Прошел дождь, асфальт уж подсыхал, выглянуло солнце. Автостоянка перед зданием была заполнена едва наполовину. Автомобилей в личном пользовании граждан было немного. А имеющиеся редко использовались для поездок на работу. Люди предпочитали давиться в общественном транспорте, который курсировал весьма нерегулярно.
За дверьми был небольшой холл. К посту охраны вела лестница.
«Удобно: поставить пулемет и отбиваться от диверсантов», – машинально подметил Михаил.
Попасть в здание было непросто: работала пропускная система. Дежурили два вахтера в серой униформе: один молодой, другой в годах – невысокий, ладно сбитый, лысоватый. Лицо его было непроницаемо, как у сфинкса.
Удостоверения сотрудников КГБ не произвели впечатления. Вахтер лаконично бросил: «Подождите», сел за стол, открыл журнал и начал изучать последние записи. Видимо, соответствующая имелась: снисходительно кивнул, разрешая пройти через турникет. Молодой вахтер при этом скромно помалкивал.

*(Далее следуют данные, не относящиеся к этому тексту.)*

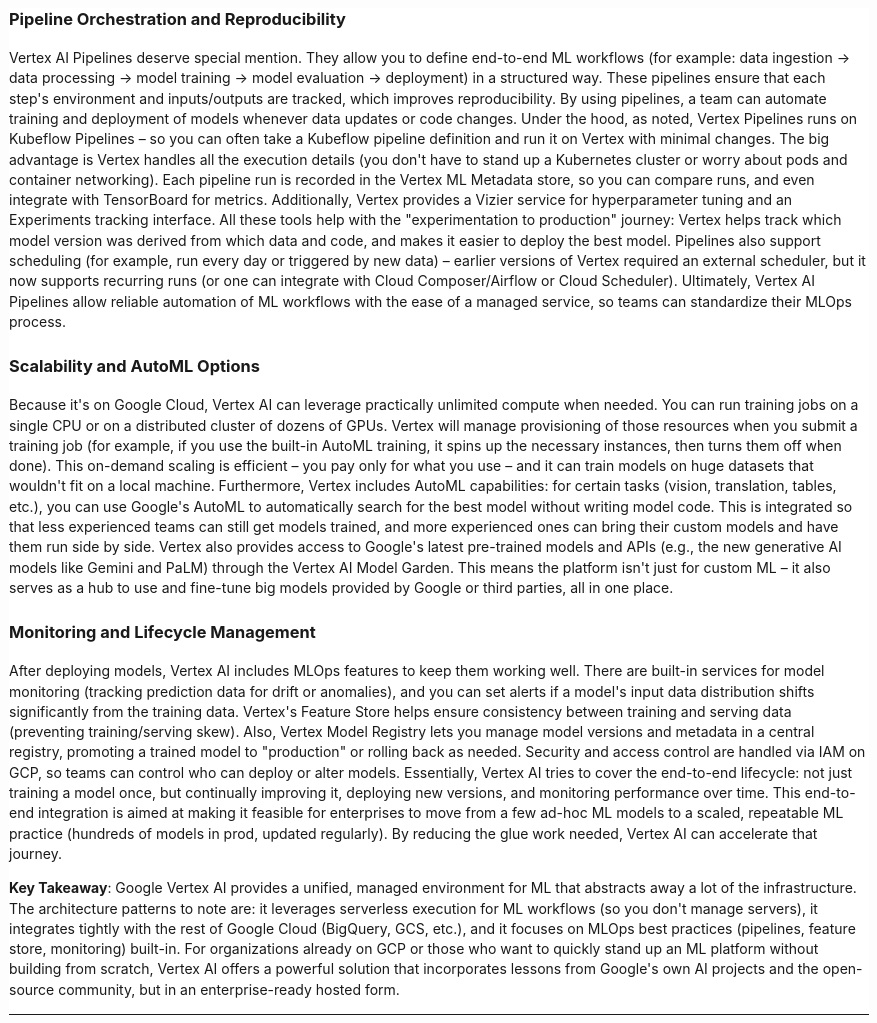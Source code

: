### Pipeline Orchestration and Reproducibility

Vertex AI Pipelines deserve special mention. They allow you to define end-to-end ML workflows (for example: data ingestion -> data processing -> model training -> model evaluation -> deployment) in a structured way. These pipelines ensure that each step's environment and inputs/outputs are tracked, which improves reproducibility. By using pipelines, a team can automate training and deployment of models whenever data updates or code changes. Under the hood, as noted, Vertex Pipelines runs on Kubeflow Pipelines – so you can often take a Kubeflow pipeline definition and run it on Vertex with minimal changes. The big advantage is Vertex handles all the execution details (you don't have to stand up a Kubernetes cluster or worry about pods and container networking). Each pipeline run is recorded in the Vertex ML Metadata store, so you can compare runs, and even integrate with TensorBoard for metrics. Additionally, Vertex provides a Vizier service for hyperparameter tuning and an Experiments tracking interface. All these tools help with the "experimentation to production" journey: Vertex helps track which model version was derived from which data and code, and makes it easier to deploy the best model. Pipelines also support scheduling (for example, run every day or triggered by new data) – earlier versions of Vertex required an external scheduler, but it now supports recurring runs (or one can integrate with Cloud Composer/Airflow or Cloud Scheduler). Ultimately, Vertex AI Pipelines allow reliable automation of ML workflows with the ease of a managed service, so teams can standardize their MLOps process.

### Scalability and AutoML Options

Because it's on Google Cloud, Vertex AI can leverage practically unlimited compute when needed. You can run training jobs on a single CPU or on a distributed cluster of dozens of GPUs. Vertex will manage provisioning of those resources when you submit a training job (for example, if you use the built-in AutoML training, it spins up the necessary instances, then turns them off when done). This on-demand scaling is efficient – you pay only for what you use – and it can train models on huge datasets that wouldn't fit on a local machine. Furthermore, Vertex includes AutoML capabilities: for certain tasks (vision, translation, tables, etc.), you can use Google's AutoML to automatically search for the best model without writing model code. This is integrated so that less experienced teams can still get models trained, and more experienced ones can bring their custom models and have them run side by side. Vertex also provides access to Google's latest pre-trained models and APIs (e.g., the new generative AI models like Gemini and PaLM) through the Vertex AI Model Garden. This means the platform isn't just for custom ML – it also serves as a hub to use and fine-tune big models provided by Google or third parties, all in one place.

### Monitoring and Lifecycle Management

After deploying models, Vertex AI includes MLOps features to keep them working well. There are built-in services for model monitoring (tracking prediction data for drift or anomalies), and you can set alerts if a model's input data distribution shifts significantly from the training data. Vertex's Feature Store helps ensure consistency between training and serving data (preventing training/serving skew). Also, Vertex Model Registry lets you manage model versions and metadata in a central registry, promoting a trained model to "production" or rolling back as needed. Security and access control are handled via IAM on GCP, so teams can control who can deploy or alter models. Essentially, Vertex AI tries to cover the end-to-end lifecycle: not just training a model once, but continually improving it, deploying new versions, and monitoring performance over time. This end-to-end integration is aimed at making it feasible for enterprises to move from a few ad-hoc ML models to a scaled, repeatable ML practice (hundreds of models in prod, updated regularly). By reducing the glue work needed, Vertex AI can accelerate that journey.

**Key Takeaway**: Google Vertex AI provides a unified, managed environment for ML that abstracts away a lot of the infrastructure. The architecture patterns to note are: it leverages serverless execution for ML workflows (so you don't manage servers), it integrates tightly with the rest of Google Cloud (BigQuery, GCS, etc.), and it focuses on MLOps best practices (pipelines, feature store, monitoring) built-in. For organizations already on GCP or those who want to quickly stand up an ML platform without building from scratch, Vertex AI offers a powerful solution that incorporates lessons from Google's own AI projects and the open-source community, but in an enterprise-ready hosted form.

---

За постом находилась камера хранения личных вещей. Наверх уходила широкая лестница. Площадку за нижним пролетом венчал гигантский фикус в кадке. Лифт, похоже, отсутствовал или предназначался не для всех.

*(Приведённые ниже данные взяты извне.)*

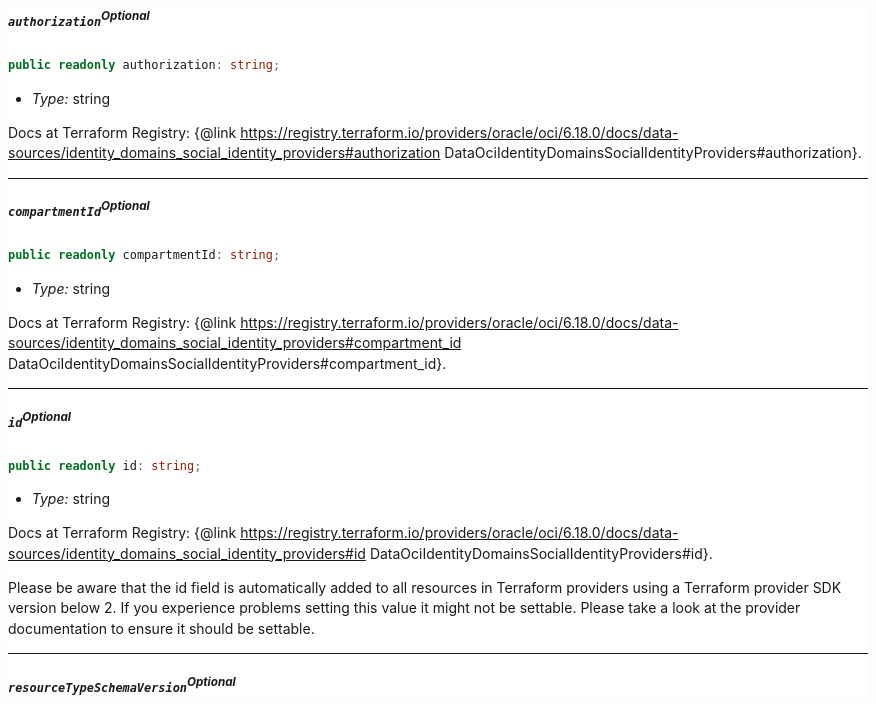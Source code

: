 ##### `authorization`<sup>Optional</sup> <a name="authorization" id="rhizo-co-terraform-provider-oci.dataOciIdentityDomainsSocialIdentityProviders.DataOciIdentityDomainsSocialIdentityProvidersConfig.property.authorization"></a>

```typescript
public readonly authorization: string;
```

- *Type:* string

Docs at Terraform Registry: {@link https://registry.terraform.io/providers/oracle/oci/6.18.0/docs/data-sources/identity_domains_social_identity_providers#authorization DataOciIdentityDomainsSocialIdentityProviders#authorization}.

---

##### `compartmentId`<sup>Optional</sup> <a name="compartmentId" id="rhizo-co-terraform-provider-oci.dataOciIdentityDomainsSocialIdentityProviders.DataOciIdentityDomainsSocialIdentityProvidersConfig.property.compartmentId"></a>

```typescript
public readonly compartmentId: string;
```

- *Type:* string

Docs at Terraform Registry: {@link https://registry.terraform.io/providers/oracle/oci/6.18.0/docs/data-sources/identity_domains_social_identity_providers#compartment_id DataOciIdentityDomainsSocialIdentityProviders#compartment_id}.

---

##### `id`<sup>Optional</sup> <a name="id" id="rhizo-co-terraform-provider-oci.dataOciIdentityDomainsSocialIdentityProviders.DataOciIdentityDomainsSocialIdentityProvidersConfig.property.id"></a>

```typescript
public readonly id: string;
```

- *Type:* string

Docs at Terraform Registry: {@link https://registry.terraform.io/providers/oracle/oci/6.18.0/docs/data-sources/identity_domains_social_identity_providers#id DataOciIdentityDomainsSocialIdentityProviders#id}.

Please be aware that the id field is automatically added to all resources in Terraform providers using a Terraform provider SDK version below 2.
If you experience problems setting this value it might not be settable. Please take a look at the provider documentation to ensure it should be settable.

---

##### `resourceTypeSchemaVersion`<sup>Optional</sup> <a name="resourceTypeSchemaVersion" id="rhizo-co-terraform-provider-oci.dataOciIdentityDomainsSocialIdentityProviders.DataOciIdentityDomainsSocialIdentityProvidersConfig.property.resourceTypeSchemaVersion"></a>
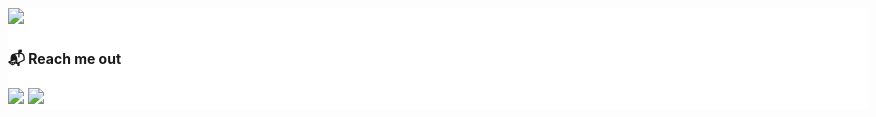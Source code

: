 


  
<p align="left">
  <img src="https://www.animatedimages.org/data/media/562/animated-line-image-0184.gif" width="1920" 
</p>

  
<h4> 📬 Reach me out </h4>
<p align="left"> 
<a href = "https://www.linkedin.com/in/sakshisalunkhe01"><img src="https://img.icons8.com/fluent/48/000000/linkedin.png"/></a> 
<a href = "https://www.instagram.com//"><img src="https://img.icons8.com/fluent/48/000000/instagram-new.png"/></a> 


</p>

Кольцов отошел к лестнице, стал наблюдать за работой вахты. Основной поток сотрудников давно схлынул. Но проходная работала. Люди предъявляли пропуска, вахтеры делали отметку в журнале. Для выходящих процедура была аналогичной.
Подбежал мужчина, сказал, что на минутку: родственник ждет на входе. Вахтер оказался непреклонен (еще бы, за ним наблюдали с лестницы), без пропуска не выпускал. Чертыхнувшись, молодой человек поскакал обратно – за забытым документом. Вошла молодая женщина, стала запихивать в ячейку пухлый сверток (видимо, где-то выбросили дефицит), предъявила вахтеру для досмотра сумочку. Каблучки зацокали по лестнице. Гриша Вишневский проводил точеную фигурку задумчивым взглядом, смутился, перехватив укоризненный взгляд начальства.
Порядки в учреждении были сравнительно вольные. Хотелось верить, что это не относится к режиму секретности. Досмотр вносимых и выносимых вещей, в принципе, осуществлялся. Лысоватый вахтер, к которому сотрудники обращались уважительно «Валентин Сергеевич», опытным глазом осматривал людей.
Пришел командированный в шляпе, стал бормотать, глотая слова. Вахтер не поленился выйти в холл, показал товарищу дверь с надписью «Отдел пропусков».
– Вперед, – скомандовал Кольцов, – наш этаж – третий. В западном крыле – разработчики проекта, в восточном – епархия директора Богомолова. К сведению: Первый отдел – на втором этаже.
– А вы подготовились, Михаил Андреевич, – хмыкнул Швец.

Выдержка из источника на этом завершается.